__What needs to be done__. Omit every picture and output the rest of the records exactly as they are.

__Material for this exercise__.
============================================================
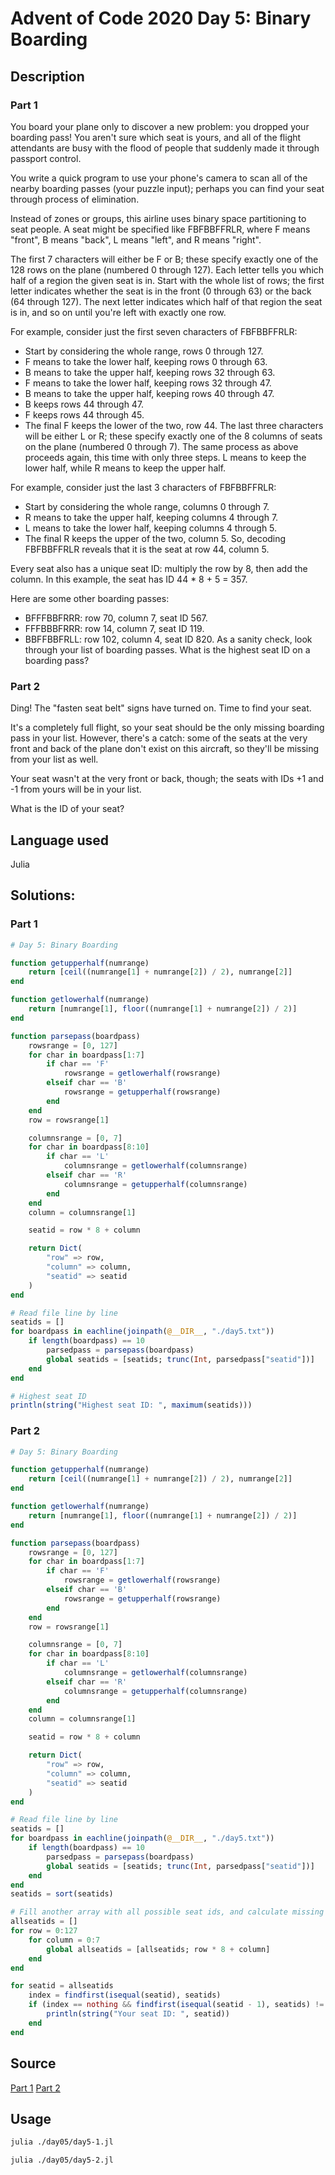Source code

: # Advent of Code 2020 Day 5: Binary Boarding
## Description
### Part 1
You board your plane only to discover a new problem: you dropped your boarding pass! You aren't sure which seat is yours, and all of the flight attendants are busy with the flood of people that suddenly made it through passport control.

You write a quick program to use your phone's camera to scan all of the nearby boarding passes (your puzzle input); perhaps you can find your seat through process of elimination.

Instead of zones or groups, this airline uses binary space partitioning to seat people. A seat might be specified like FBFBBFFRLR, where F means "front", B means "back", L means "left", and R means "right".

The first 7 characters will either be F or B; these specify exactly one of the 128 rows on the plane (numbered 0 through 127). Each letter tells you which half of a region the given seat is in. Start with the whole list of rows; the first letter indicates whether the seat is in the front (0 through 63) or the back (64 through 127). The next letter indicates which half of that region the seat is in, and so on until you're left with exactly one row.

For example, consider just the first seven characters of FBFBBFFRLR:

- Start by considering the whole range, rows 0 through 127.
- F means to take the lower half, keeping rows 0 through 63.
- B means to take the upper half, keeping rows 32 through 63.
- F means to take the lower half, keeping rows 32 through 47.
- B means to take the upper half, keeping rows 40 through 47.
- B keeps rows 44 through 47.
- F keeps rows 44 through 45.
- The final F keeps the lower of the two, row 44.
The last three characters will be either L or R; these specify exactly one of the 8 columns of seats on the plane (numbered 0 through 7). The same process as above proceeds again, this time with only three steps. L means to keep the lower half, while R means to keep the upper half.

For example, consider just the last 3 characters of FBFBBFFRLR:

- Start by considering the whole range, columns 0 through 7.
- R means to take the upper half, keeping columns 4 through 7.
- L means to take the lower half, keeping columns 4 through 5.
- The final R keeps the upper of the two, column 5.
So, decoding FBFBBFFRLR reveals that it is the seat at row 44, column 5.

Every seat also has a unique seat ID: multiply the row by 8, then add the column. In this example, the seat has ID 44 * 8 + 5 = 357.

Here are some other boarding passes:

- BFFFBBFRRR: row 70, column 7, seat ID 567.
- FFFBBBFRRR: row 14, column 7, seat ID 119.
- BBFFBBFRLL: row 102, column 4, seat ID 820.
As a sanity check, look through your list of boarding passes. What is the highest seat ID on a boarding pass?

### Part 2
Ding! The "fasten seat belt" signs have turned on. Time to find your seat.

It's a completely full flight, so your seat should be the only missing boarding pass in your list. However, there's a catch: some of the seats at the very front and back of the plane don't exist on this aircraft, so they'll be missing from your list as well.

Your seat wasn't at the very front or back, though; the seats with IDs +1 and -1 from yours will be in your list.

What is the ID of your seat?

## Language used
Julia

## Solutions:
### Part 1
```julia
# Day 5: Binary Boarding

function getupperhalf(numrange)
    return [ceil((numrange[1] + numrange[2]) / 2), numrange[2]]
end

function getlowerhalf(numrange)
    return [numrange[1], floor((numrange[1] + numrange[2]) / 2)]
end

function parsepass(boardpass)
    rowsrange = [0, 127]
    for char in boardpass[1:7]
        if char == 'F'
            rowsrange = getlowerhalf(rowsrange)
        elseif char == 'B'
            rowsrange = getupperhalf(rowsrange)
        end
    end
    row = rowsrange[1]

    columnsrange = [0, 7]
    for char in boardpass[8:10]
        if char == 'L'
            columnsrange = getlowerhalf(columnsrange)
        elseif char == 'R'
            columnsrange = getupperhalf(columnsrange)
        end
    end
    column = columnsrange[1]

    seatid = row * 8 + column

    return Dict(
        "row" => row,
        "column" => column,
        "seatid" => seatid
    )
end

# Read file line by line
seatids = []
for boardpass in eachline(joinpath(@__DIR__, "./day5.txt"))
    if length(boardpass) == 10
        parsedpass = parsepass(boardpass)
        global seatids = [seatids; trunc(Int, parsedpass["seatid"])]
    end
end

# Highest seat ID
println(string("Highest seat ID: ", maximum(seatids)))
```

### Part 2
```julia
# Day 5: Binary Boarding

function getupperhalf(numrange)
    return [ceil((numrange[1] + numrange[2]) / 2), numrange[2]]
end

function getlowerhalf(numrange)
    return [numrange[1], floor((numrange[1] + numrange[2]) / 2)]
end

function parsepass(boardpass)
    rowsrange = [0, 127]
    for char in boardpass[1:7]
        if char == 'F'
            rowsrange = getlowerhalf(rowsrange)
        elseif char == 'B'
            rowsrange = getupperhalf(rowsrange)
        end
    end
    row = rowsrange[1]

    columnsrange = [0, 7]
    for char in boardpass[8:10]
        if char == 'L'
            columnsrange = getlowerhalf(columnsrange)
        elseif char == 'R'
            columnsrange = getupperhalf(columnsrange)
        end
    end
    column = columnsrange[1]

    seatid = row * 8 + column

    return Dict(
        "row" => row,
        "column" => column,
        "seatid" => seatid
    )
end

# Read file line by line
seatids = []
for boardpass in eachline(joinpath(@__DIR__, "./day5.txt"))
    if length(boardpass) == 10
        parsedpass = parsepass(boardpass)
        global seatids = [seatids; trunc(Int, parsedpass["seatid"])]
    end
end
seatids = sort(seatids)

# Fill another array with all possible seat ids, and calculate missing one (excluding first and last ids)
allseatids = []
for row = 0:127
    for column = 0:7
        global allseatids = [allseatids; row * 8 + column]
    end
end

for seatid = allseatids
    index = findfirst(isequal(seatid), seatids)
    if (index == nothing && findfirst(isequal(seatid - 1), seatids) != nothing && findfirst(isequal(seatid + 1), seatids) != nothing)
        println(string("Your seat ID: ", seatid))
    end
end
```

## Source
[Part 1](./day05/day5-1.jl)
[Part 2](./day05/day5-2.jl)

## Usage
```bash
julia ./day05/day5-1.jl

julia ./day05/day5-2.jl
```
============================================================
__Solved exercise__.
Source code

: # Advent of Code 2020 Day 5: Binary Boarding
## Description
### Part 1
You board your plane only to discover a new problem: you dropped your boarding pass! You aren't sure which seat is yours, and all of the flight attendants are busy with the flood of people that suddenly made it through passport control.

You write a quick program to use your phone's camera to scan all of the nearby boarding passes (your puzzle input); perhaps you can find your seat through process of elimination.

Instead of zones or groups, this airline uses binary space partitioning to seat people. A seat might be specified like FBFBBFFRLR, where F means "front", B means "back", L means "left", and R means "right".

The first 7 characters will either be F or B; these specify exactly one of the 128 rows on the plane (numbered 0 through 127). Each letter tells you which half of a region the given seat is in. Start with the whole list of rows; the first letter indicates whether the seat is in the front (0 through 63) or the back (64 through 127). The next letter indicates which half of that region the seat is in, and so on until you're left with exactly one row.

For example, consider just the first seven characters of FBFBBFFRLR:

- Start by considering the whole range, rows 0 through 127.
- F means to take the lower half, keeping rows 0 through 63.
- B means to take the upper half, keeping rows 32 through 63.
- F means to take the lower half, keeping rows 32 through 47.
- B means to take the upper half, keeping rows 40 through 47.
- B keeps rows 44 through 47.
- F keeps rows 44 through 45.
- The final F keeps the lower of the two, row 44.
The last three characters will be either L or R; these specify exactly one of the 8 columns of seats on the plane (numbered 0 through 7). The same process as above proceeds again, this time with only three steps. L means to keep the lower half, while R means to keep the upper half.

For example, consider just the last 3 characters of FBFBBFFRLR:

- Start by considering the whole range, columns 0 through 7.
- R means to take the upper half, keeping columns 4 through 7.
- L means to take the lower half, keeping columns 4 through 5.
- The final R keeps the upper of the two, column 5.
So, decoding FBFBBFFRLR reveals that it is the seat at row 44, column 5.

Every seat also has a unique seat ID: multiply the row by 8, then add the column. In this example, the seat has ID 44 * 8 + 5 = 357.

Here are some other boarding passes:

- BFFFBBFRRR: row 70, column 7, seat ID 567.
- FFFBBBFRRR: row 14, column 7, seat ID 119.
- BBFFBBFRLL: row 102, column 4, seat ID 820.
As a sanity check, look through your list of boarding passes. What is the highest seat ID on a boarding pass?

### Part 2
Ding! The "fasten seat belt" signs have turned on. Time to find your seat.

It's a completely full flight, so your seat should be the only missing boarding pass in your list. However, there's a catch: some of the seats at the very front and back of the plane don't exist on this aircraft, so they'll be missing from your list as well.

Your seat wasn't at the very front or back, though; the seats with IDs +1 and -1 from yours will be in your list.

What is the ID of your seat?

## Language used
Julia

## Solutions:
### Part 1
```julia
# Day 5: Binary Boarding

function getupperhalf(numrange)
    return [ceil((numrange[1] + numrange[2]) / 2), numrange[2]]
end

function getlowerhalf(numrange)
    return [numrange[1], floor((numrange[1] + numrange[2]) / 2)]
end

function parsepass(boardpass)
    rowsrange = [0, 127]
    for char in boardpass[1:7]
        if char == 'F'
            rowsrange = getlowerhalf(rowsrange)
        elseif char == 'B'
            rowsrange = getupperhalf(rowsrange)
        end
    end
    row = rowsrange[1]

    columnsrange = [0, 7]
    for char in boardpass[8:10]
        if char == 'L'
            columnsrange = getlowerhalf(columnsrange)
        elseif char == 'R'
            columnsrange = getupperhalf(columnsrange)
        end
    end
    column = columnsrange[1]

    seatid = row * 8 + column

    return Dict(
        "row" => row,
        "column" => column,
        "seatid" => seatid
    )
end

# Read file line by line
seatids = []
for boardpass in eachline(joinpath(@__DIR__, "./day5.txt"))
    if length(boardpass) == 10
        parsedpass = parsepass(boardpass)
        global seatids = [seatids; trunc(Int, parsedpass["seatid"])]
    end
end

# Highest seat ID
println(string("Highest seat ID: ", maximum(seatids)))
```

### Part 2
```julia
# Day 5: Binary Boarding

function getupperhalf(numrange)
    return [ceil((numrange[1] + numrange[2]) / 2), numrange[2]]
end

function getlowerhalf(numrange)
    return [numrange[1], floor((numrange[1] + numrange[2]) / 2)]
end

function parsepass(boardpass)
    rowsrange = [0, 127]
    for char in boardpass[1:7]
        if char == 'F'
            rowsrange = getlowerhalf(rowsrange)
        elseif char == 'B'
            rowsrange = getupperhalf(rowsrange)
        end
    end
    row = rowsrange[1]

    columnsrange = [0, 7]
    for char in boardpass[8:10]
        if char == 'L'
            columnsrange = getlowerhalf(columnsrange)
        elseif char == 'R'
            columnsrange = getupperhalf(columnsrange)
        end
    end
    column = columnsrange[1]

    seatid = row * 8 + column

    return Dict(
        "row" => row,
        "column" => column,
        "seatid" => seatid
    )
end

# Read file line by line
seatids = []
for boardpass in eachline(joinpath(@__DIR__, "./day5.txt"))
    if length(boardpass) == 10
        parsedpass = parsepass(boardpass)
        global seatids = [seatids; trunc(Int, parsedpass["seatid"])]
    end
end
seatids = sort(seatids)

# Fill another array with all possible seat ids, and calculate missing one (excluding first and last ids)
allseatids = []
for row = 0:127
    for column = 0:7
        global allseatids = [allseatids; row * 8 + column]
    end
end

for seatid = allseatids
    index = findfirst(isequal(seatid), seatids)
    if (index == nothing && findfirst(isequal(seatid - 1), seatids) != nothing && findfirst(isequal(seatid + 1), seatids) != nothing)
        println(string("Your seat ID: ", seatid))
    end
end
```

## Source
[Part 1](./day05/day5-1.jl)
[Part 2](./day05/day5-2.jl)

## Usage
```bash
julia ./day05/day5-1.jl

julia ./day05/day5-2.jl
```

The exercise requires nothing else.